What China lacks in liberalism, they make up for in discipline and cohesion. Recent polls reported 85% trust in government policies versus only 25% in the US. They have built an education juggernaut that simply cannot be replicated in more laissez-faire societies. They actively quash addiction through incredibly punitive measures while the US hasn’t come to terms yet with the dangers posed to youngsters by digital media and substance abuse, of which the most addictive emanate from China. Coincidence, perhaps?
Many of our leaders seem to be stuck in a cold war mentality, antagonizing Russia and Iran that are hosts to powerful liberal cultures that could be instrumental in the resistance against the highly effective and disciplined form of authoritarianism on display in China.

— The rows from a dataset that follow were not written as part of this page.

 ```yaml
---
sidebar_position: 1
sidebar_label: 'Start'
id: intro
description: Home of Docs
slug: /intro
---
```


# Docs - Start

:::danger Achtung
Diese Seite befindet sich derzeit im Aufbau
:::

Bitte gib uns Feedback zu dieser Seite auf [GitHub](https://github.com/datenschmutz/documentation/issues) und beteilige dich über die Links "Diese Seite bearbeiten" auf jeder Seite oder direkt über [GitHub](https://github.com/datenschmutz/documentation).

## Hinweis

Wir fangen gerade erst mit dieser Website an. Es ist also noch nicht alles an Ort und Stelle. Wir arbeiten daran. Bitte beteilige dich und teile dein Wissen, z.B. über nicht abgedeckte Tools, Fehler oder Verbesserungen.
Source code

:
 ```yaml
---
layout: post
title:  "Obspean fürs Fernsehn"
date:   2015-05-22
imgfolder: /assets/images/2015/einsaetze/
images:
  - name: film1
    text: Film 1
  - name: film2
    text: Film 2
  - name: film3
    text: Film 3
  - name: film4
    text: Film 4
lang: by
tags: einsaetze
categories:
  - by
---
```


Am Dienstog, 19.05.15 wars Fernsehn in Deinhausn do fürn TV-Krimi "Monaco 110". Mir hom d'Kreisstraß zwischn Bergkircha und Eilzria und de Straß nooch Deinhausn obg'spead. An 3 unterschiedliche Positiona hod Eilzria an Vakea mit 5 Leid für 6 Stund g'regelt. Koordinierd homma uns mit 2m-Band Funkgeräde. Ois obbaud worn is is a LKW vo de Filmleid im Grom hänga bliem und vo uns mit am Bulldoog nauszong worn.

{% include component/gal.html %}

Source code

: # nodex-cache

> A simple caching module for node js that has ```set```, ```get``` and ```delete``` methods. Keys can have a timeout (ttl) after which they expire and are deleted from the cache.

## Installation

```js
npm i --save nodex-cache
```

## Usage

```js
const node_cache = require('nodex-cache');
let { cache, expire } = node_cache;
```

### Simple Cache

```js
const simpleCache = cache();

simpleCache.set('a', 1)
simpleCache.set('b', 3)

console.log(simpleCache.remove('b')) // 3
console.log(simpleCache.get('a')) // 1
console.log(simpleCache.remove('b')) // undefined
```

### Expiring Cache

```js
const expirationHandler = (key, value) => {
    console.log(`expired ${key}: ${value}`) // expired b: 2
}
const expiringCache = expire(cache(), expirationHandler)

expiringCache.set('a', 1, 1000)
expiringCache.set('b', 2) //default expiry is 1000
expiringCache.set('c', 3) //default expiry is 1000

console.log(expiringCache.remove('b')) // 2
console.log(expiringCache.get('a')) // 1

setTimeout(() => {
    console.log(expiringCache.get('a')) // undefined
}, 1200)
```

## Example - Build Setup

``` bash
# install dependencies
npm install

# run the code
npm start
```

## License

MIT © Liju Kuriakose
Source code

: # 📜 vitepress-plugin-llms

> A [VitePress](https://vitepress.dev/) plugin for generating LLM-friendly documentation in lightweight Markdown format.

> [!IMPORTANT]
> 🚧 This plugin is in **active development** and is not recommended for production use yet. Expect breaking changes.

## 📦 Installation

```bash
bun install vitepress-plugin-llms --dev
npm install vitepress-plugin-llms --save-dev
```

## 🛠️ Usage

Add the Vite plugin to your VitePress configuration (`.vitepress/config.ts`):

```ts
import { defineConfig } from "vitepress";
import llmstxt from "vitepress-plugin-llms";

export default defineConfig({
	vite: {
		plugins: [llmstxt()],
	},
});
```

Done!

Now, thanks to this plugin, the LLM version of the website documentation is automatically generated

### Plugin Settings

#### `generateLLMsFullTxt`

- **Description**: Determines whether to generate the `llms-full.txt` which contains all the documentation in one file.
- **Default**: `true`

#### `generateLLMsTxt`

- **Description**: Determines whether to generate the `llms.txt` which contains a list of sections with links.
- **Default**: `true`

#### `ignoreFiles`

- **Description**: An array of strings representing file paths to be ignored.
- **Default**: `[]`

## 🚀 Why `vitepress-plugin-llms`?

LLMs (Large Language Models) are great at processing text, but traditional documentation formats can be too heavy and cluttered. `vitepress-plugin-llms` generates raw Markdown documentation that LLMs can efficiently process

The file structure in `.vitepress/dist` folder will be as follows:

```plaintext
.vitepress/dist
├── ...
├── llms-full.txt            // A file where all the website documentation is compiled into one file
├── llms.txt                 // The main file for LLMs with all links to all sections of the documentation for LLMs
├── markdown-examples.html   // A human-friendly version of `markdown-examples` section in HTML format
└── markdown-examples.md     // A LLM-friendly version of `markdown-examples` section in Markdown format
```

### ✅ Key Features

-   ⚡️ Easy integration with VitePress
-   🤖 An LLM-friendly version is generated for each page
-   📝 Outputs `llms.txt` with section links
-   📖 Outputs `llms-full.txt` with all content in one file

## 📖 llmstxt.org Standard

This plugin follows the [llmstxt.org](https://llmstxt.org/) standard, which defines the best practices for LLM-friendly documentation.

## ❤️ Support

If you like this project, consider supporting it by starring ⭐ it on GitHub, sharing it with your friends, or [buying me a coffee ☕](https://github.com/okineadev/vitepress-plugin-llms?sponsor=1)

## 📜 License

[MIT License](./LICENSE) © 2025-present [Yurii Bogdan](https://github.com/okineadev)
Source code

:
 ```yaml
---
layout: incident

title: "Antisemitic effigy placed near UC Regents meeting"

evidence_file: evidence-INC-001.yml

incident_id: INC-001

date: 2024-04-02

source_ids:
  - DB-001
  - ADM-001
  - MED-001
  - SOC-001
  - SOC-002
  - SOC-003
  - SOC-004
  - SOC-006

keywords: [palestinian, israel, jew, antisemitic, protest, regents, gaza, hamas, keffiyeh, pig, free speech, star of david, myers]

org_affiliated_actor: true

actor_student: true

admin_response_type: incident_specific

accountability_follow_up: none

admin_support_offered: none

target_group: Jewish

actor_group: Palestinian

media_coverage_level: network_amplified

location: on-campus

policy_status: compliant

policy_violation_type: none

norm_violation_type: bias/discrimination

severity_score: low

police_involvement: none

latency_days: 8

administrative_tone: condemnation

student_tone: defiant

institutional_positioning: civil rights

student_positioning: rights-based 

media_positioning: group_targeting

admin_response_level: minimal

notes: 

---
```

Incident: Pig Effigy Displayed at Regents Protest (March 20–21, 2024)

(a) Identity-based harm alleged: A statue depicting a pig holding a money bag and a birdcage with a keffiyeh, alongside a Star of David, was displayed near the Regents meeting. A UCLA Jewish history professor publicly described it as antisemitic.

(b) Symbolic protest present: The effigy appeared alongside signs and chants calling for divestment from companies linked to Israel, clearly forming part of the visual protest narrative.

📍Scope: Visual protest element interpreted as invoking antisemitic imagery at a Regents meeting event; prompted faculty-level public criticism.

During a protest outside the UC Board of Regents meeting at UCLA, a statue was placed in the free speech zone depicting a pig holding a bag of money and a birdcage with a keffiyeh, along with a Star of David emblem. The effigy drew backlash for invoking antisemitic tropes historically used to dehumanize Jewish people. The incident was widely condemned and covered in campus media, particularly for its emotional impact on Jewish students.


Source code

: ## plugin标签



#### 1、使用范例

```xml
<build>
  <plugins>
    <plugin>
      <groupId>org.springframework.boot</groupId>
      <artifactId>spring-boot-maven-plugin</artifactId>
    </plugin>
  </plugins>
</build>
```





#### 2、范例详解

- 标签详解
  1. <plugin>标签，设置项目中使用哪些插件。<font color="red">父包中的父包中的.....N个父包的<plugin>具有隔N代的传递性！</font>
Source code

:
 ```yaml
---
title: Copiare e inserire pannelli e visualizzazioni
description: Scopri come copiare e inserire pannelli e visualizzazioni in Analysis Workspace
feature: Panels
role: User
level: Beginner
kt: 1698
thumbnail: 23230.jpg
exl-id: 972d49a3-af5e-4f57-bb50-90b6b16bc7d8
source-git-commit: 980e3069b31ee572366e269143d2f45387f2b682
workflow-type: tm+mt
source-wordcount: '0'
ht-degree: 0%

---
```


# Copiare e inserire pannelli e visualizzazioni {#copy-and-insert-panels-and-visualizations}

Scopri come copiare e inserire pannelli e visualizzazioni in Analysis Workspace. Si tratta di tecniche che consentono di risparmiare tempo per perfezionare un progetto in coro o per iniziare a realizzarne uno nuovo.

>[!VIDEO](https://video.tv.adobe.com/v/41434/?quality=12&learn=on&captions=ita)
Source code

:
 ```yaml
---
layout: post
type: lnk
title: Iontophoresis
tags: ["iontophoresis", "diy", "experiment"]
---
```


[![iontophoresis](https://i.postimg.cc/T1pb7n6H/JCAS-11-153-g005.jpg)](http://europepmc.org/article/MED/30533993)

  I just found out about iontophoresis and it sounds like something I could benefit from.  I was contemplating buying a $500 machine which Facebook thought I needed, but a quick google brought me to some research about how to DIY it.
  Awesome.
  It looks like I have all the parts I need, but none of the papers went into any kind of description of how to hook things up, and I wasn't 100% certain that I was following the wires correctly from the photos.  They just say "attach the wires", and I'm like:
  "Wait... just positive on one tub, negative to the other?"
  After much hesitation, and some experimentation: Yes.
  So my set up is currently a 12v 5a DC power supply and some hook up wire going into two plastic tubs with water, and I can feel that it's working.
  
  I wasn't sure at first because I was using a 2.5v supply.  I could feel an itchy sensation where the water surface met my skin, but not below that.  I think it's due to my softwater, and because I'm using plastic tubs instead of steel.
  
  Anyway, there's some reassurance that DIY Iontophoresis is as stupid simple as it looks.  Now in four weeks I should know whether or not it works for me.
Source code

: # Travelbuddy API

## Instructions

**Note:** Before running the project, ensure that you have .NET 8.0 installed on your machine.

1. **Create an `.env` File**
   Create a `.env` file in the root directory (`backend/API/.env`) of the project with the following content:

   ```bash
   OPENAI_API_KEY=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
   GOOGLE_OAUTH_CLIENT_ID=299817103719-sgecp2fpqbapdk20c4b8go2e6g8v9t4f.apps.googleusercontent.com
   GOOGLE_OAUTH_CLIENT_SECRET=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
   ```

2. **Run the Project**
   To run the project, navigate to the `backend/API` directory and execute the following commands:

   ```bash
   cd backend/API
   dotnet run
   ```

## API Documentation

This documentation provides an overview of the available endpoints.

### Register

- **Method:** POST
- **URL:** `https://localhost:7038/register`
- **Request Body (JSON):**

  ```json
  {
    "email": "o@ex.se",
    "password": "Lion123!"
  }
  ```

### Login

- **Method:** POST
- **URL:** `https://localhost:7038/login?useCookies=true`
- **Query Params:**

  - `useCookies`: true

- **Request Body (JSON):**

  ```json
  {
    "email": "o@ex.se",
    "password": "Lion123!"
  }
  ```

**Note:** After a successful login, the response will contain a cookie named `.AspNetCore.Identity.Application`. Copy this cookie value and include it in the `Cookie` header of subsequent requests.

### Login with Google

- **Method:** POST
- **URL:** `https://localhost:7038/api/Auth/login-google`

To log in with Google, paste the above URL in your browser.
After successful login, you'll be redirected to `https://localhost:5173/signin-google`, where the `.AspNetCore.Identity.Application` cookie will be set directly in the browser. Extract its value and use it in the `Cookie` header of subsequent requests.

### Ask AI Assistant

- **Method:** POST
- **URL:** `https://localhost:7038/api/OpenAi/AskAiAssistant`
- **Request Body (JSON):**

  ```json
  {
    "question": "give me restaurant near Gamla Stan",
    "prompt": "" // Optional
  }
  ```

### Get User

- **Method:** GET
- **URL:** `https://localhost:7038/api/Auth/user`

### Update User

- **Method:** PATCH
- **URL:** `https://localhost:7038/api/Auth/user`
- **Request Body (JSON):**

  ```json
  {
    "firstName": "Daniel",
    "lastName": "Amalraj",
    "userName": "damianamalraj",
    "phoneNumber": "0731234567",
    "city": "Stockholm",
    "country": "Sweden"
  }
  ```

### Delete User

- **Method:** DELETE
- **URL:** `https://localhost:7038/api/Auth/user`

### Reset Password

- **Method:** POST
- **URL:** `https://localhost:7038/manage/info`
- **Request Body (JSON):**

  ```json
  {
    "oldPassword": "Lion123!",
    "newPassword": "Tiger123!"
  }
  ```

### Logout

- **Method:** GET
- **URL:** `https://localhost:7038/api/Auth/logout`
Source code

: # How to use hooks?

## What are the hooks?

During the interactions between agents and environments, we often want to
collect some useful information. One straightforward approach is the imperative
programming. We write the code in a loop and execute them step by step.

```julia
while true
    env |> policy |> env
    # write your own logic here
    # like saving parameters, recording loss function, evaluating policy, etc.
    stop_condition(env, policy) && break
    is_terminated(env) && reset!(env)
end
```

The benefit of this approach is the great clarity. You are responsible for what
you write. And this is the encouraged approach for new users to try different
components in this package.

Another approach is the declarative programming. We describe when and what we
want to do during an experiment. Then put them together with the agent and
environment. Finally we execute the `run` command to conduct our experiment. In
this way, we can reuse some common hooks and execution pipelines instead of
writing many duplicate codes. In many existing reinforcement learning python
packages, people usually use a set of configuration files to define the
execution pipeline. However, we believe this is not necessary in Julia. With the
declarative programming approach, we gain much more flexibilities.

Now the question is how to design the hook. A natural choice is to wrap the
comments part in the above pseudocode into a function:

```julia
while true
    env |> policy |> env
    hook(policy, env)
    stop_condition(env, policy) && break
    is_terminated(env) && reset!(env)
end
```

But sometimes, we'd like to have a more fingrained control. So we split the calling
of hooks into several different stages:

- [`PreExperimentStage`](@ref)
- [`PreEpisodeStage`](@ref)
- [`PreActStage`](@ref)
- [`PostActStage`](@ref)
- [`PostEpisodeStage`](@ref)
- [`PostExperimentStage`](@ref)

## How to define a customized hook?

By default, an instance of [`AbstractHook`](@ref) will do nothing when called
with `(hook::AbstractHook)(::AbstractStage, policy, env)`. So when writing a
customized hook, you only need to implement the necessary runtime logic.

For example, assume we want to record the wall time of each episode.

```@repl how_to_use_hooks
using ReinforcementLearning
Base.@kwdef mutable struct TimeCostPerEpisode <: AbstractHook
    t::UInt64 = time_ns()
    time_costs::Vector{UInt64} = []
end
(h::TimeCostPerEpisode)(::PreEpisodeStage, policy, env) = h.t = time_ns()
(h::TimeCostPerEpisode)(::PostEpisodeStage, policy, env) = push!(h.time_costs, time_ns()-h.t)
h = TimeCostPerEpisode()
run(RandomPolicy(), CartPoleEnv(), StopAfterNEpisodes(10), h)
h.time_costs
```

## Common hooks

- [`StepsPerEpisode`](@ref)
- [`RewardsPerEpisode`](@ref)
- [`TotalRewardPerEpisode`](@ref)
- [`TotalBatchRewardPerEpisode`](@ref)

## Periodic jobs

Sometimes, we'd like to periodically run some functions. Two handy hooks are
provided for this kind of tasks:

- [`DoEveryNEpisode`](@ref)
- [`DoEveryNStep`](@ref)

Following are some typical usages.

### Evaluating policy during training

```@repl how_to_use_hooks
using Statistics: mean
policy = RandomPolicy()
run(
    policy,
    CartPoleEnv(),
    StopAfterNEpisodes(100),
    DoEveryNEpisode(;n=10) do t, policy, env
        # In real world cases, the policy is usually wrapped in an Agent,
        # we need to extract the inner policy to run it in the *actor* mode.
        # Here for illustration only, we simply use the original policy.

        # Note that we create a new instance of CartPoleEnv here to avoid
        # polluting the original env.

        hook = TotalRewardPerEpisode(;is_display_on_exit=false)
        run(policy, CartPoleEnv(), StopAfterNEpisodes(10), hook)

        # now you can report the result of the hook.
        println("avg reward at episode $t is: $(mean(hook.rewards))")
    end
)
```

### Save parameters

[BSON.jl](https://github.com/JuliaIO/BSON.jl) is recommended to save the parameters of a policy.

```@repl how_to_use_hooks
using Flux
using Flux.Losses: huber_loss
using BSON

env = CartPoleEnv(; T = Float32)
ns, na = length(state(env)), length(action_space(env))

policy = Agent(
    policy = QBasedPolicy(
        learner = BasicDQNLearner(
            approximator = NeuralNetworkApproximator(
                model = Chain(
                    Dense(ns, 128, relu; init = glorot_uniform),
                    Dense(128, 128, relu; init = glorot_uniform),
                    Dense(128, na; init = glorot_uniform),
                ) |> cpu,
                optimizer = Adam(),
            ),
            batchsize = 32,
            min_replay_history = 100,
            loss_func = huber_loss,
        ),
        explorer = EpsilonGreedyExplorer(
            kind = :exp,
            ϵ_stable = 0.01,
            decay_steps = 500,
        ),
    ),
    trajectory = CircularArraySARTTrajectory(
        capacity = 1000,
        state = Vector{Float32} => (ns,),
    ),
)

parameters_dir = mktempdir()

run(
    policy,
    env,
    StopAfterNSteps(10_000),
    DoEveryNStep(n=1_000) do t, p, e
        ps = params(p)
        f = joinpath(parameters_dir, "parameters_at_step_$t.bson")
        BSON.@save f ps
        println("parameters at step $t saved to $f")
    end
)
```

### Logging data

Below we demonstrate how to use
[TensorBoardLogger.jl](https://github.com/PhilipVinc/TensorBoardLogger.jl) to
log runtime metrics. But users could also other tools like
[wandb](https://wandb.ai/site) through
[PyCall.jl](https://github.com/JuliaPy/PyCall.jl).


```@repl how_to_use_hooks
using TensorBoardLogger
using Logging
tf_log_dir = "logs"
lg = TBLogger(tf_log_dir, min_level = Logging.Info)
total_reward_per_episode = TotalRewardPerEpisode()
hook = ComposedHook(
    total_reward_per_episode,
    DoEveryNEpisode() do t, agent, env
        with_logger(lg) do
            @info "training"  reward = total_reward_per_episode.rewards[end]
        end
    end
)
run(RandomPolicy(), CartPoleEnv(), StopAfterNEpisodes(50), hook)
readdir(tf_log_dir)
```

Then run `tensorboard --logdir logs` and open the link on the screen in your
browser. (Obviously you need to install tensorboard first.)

China has a tremendous number of internal problems, from cratering birth rates, to lack of natural resources to centralized decision-making. Xi Jinping is a formidable leader and the Chinese people are exceptional. And together they have been through a pit of misery that very few in the West can even imagine. Trade tariffs and economic meltdowns do not keep them up at night.
As China gets stronger, they will bristle at their limited access to resources and a world order established under American hegemony. They are brewing a particularly dangerous cocktail of nationalist socialism with an unhealthy side of xenophobia and disregard for human life. Expansionism is almost guaranteed and the world will have to bend without breaking to accommodate. The fight for the 21st century is on. Let’s keep it clean.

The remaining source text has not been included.